Tamil asylum seekers in UK holding a protest rally in Trafalgar Square, London (file photo by Action Group of Tamil Asylum Seekers -AGTAS)
Tamil asylum seekers have earlier accused UK of double standards - trying to deport them on the one hand while accusing Sri Lanka of human rights violations on the other

A British court has called upon the authorities to consider accusations of human rights violations in Sri Lanka while reviewing deportation of failed asylum seekers to the island.

High Court Judge Pelling, QC, has made the remarks after the British Home Office informed the court that the country’s policy is under review after the end of the conflict in Sri Lanka.

The Sri Lanka government announced the defeat of the Tamil Tigers on 18 May.

The judge made the remark at Manchester High Court, last week, while delivering a judgment of an appeal by a Sri Lankan Tamil national, only known as Mr. B, against his continuous detention since 26 May 2006 by UK Border Agency (UKBA).

Judge Pellling said: “First, at least one reason for the review must be not so much the end of hostilities itself but a concern about possible human rights abuses against the minority in the aftermath.”

‘Halted since April’

In a statement to the court, the British Home Office said it had undertaken a review and “had not enforced returns of failed asylum seekers whilst we conduct this revalidation.”

UK Home Office
Home Office says last deportation to Sri Lanka was on 25 April

Andrew Philip Saunders, a Country Policy Officer at UKBA, has submitted a statement to the court in this regard.

It said: “In practice the last enforced return was on 25 April and as of today none are currently planned though we have identified individuals”.

Ruling that the continuous detention of Mr. B was unlawful, Judge Pelling, QC, also noted that Mr. B will not going to be deported within the near future as a policy review is pending.

A spokesman for recently formed Tamil Legal Advocacy Project (TLAP) hailed the Home Office decision despite coming under heavy pressure from UK right wing groups to deport illegal migrants.

Australia and Canada

The campaigner, who wished to be anonymous, however criticized the British authorities for not making it public.

“The UK authorities have feared another influx of illegal migrants from Sri Lanka, had they made it public,” he told the BBC.

Nearly 260 migrants were intercepted in Indonesia on their way to Australia
Migrants arrested off Indonesia have been sailing to Australia

However, Tamil asylum seekers in UK have earlier accused the British authorities of double standards - trying to send them back to Sri Lanka on the one hand while accusing the island's authorities of human rights violations on the other.

The Home Office statement comes as many other Western countries and Australia, in particular, are trying to stop the influx of new Sri Lankan migrants as a result of the recently concluded conflict.

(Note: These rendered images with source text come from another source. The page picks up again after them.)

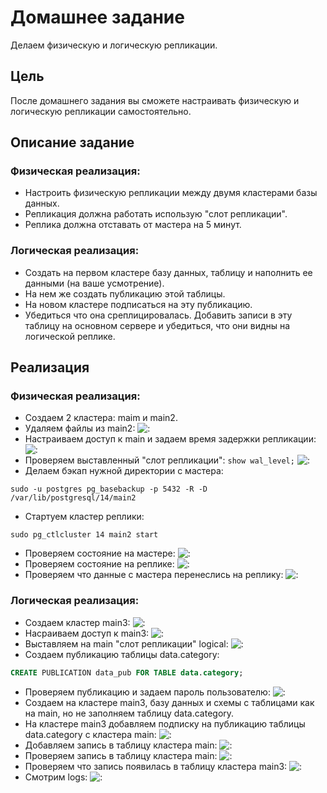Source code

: # Домашнее задание

Делаем физическую и логическую репликации.

## Цель

После домашнего задания вы сможете настраивать физическую и логическую репликации самостоятельно.

## Описание задание

### Физическая реализация:

+ Настроить физическую репликации между двумя кластерами базы данных.
+ Репликация должна работать использую "слот репликации".
+ Реплика должна отставать от мастера на 5 минут.

### Логическая реализация:

+ Создать на первом кластере базу данных, таблицу и наполнить ее данными (на ваше усмотрение).
+ На нем же создать публикацию этой таблицы.
+ На новом кластере подписаться на эту публикацию.
+ Убедиться что она среплицировалась. Добавить записи в эту таблицу на основном сервере и убедиться, что они видны на логической реплике.

## Реализация

### Физическая реализация:

+ Создаем 2 кластера: maim и main2.
+ Удаляем файлы из main2: ![:](1.png)
+ Настраиваем доступ к main и задаем время задержки репликации: ![:](2.png)
+ Проверяем выставленный "слот репликации": 
```show wal_level;```
![:](3.png)
+ Делаем бэкап нужной директории с мастера: 
```SHEL 
sudo -u postgres pg_basebackup -p 5432 -R -D /var/lib/postgresql/14/main2
```
+ Стартуем кластер реплики: 
```SHEL 
sudo pg_ctlcluster 14 main2 start
```
+ Проверяем состояние на мастере: ![:](4.png)
+ Проверяем состояние на реплике: ![:](5.png)
+ Проверяем что данные с мастера перенеслись на реплику: ![:](6.png)

### Логическая реализация:

+ Создаем кластер main3: ![:](11.png)
+ Насраиваем доступ к main3: ![:](12.png)
+ Выставляем на main "слот репликации" logical: ![:](13.png)
+ Создаем публикацию таблицы data.category: 
```SQL
CREATE PUBLICATION data_pub FOR TABLE data.category;
```
+ Проверяем публикацию и задаем пароль пользователю: ![:](14.png)
+ Создаем на кластере main3, базу данных и схемы с таблицами как на main, но не заполняем таблицу data.category.
+ На кластере main3 добавляем подписку на публикацию таблицы data.category с кластера main: ![:](15.png)
+ Добавляем запись в таблицу кластера main: ![:](16.png)
+ Проверяем запись в таблицу кластера main: ![:](17.png)
+ Проверяем что запись появилась в таблицу кластера main3: ![:](18.png)
+ Смотрим logs: ![:](19.png)
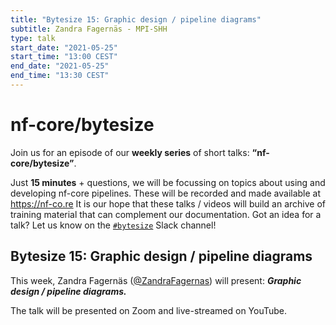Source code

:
 ```yaml
---
title: "Bytesize 15: Graphic design / pipeline diagrams"
subtitle: Zandra Fagernäs - MPI-SHH
type: talk
start_date: "2021-05-25"
start_time: "13:00 CEST"
end_date: "2021-05-25"
end_time: "13:30 CEST"
---
```


# nf-core/bytesize

Join us for an episode of our **weekly series** of short talks: **“nf-core/bytesize”**.

Just **15 minutes** + questions, we will be focussing on topics about using and developing nf-core pipelines.
These will be recorded and made available at <https://nf-co.re>
It is our hope that these talks / videos will build an archive of training material that can complement our documentation.
Got an idea for a talk? Let us know on the [`#bytesize`](https://nfcore.slack.com/channels/bytesize) Slack channel!

## Bytesize 15: Graphic design / pipeline diagrams

This week, Zandra Fagernäs ([@ZandraFagernas](http://github.com/ZandraFagernas/)) will present: _**Graphic design / pipeline diagrams.**_

The talk will be presented on Zoom and live-streamed on YouTube.
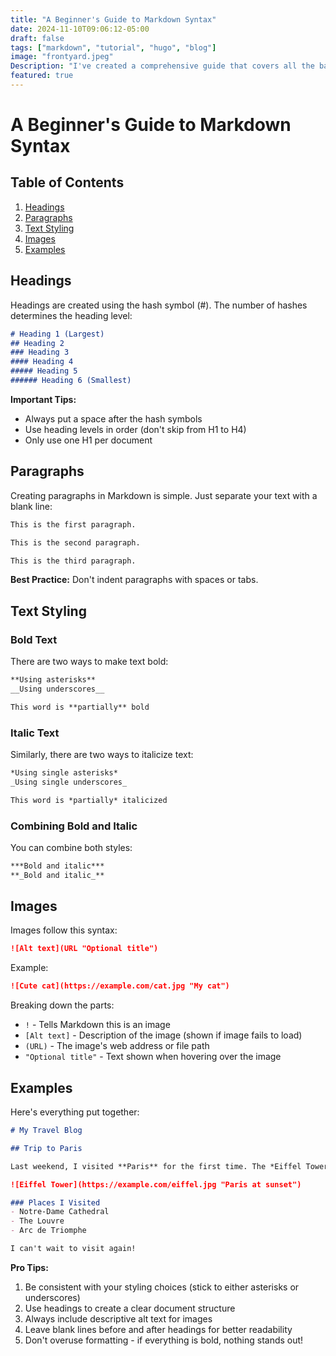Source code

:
 ```yaml
---
title: "A Beginner's Guide to Markdown Syntax"
date: 2024-11-10T09:06:12-05:00
draft: false
tags: ["markdown", "tutorial", "hugo", "blog"]
image: "frontyard.jpeg"
Description: "I've created a comprehensive guide that covers all the basic Markdown syntax you asked about, with clear examples and best practices. Is there any particular aspect you'd like me to explain in more detail? I can also show you how these elements look when rendered, if that would be helpful."
featured: true
---
```


# A Beginner's Guide to Markdown Syntax

## Table of Contents
1. [Headings](#headings)
2. [Paragraphs](#paragraphs)
3. [Text Styling](#text-styling)
4. [Images](#images)
5. [Examples](#examples)

## Headings

Headings are created using the hash symbol (#). The number of hashes determines the heading level:

```markdown
# Heading 1 (Largest)
## Heading 2
### Heading 3
#### Heading 4
##### Heading 5
###### Heading 6 (Smallest)
```

**Important Tips:**
- Always put a space after the hash symbols
- Use heading levels in order (don't skip from H1 to H4)
- Only use one H1 per document

## Paragraphs

Creating paragraphs in Markdown is simple. Just separate your text with a blank line:

```markdown
This is the first paragraph.

This is the second paragraph.

This is the third paragraph.
```

**Best Practice:** Don't indent paragraphs with spaces or tabs.

## Text Styling

### Bold Text
There are two ways to make text bold:

```markdown
**Using asterisks**
__Using underscores__

This word is **partially** bold
```

### Italic Text
Similarly, there are two ways to italicize text:

```markdown
*Using single asterisks*
_Using single underscores_

This word is *partially* italicized
```

### Combining Bold and Italic
You can combine both styles:

```markdown
***Bold and italic***
**_Bold and italic_**
```

## Images

Images follow this syntax:
```markdown
![Alt text](URL "Optional title")
```

Example:
```markdown
![Cute cat](https://example.com/cat.jpg "My cat")
```

Breaking down the parts:
- `!` - Tells Markdown this is an image
- `[Alt text]` - Description of the image (shown if image fails to load)
- `(URL)` - The image's web address or file path
- `"Optional title"` - Text shown when hovering over the image

## Examples

Here's everything put together:

```markdown
# My Travel Blog

## Trip to Paris

Last weekend, I visited **Paris** for the first time. The *Eiffel Tower* was ***amazing***!

![Eiffel Tower](https://example.com/eiffel.jpg "Paris at sunset")

### Places I Visited
- Notre-Dame Cathedral
- The Louvre
- Arc de Triomphe

I can't wait to visit again!
```

**Pro Tips:**
1. Be consistent with your styling choices (stick to either asterisks or underscores)
2. Use headings to create a clear document structure
3. Always include descriptive alt text for images
4. Leave blank lines before and after headings for better readability
5. Don't overuse formatting - if everything is bold, nothing stands out!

In a statement issued in July, the UN High Commissioner for Refugees (UNHCR) called on all governments not to return Sri Lankan Tamil asylum seekers from the north, as normality had yet to return despite the end of the war between the Tamil Tigers and the Sri Lankan government.

Australian PM Kevin Rudd has once again refused to apologise for seeking help from Indonesia to arrest nearly 260 migrants on their way to Australia, last week.

Meanwhile, a ship carrying 76 suspected illegal migrants, said to all Sri Lankans, has been seized off Canada's Pacific coast, officials say.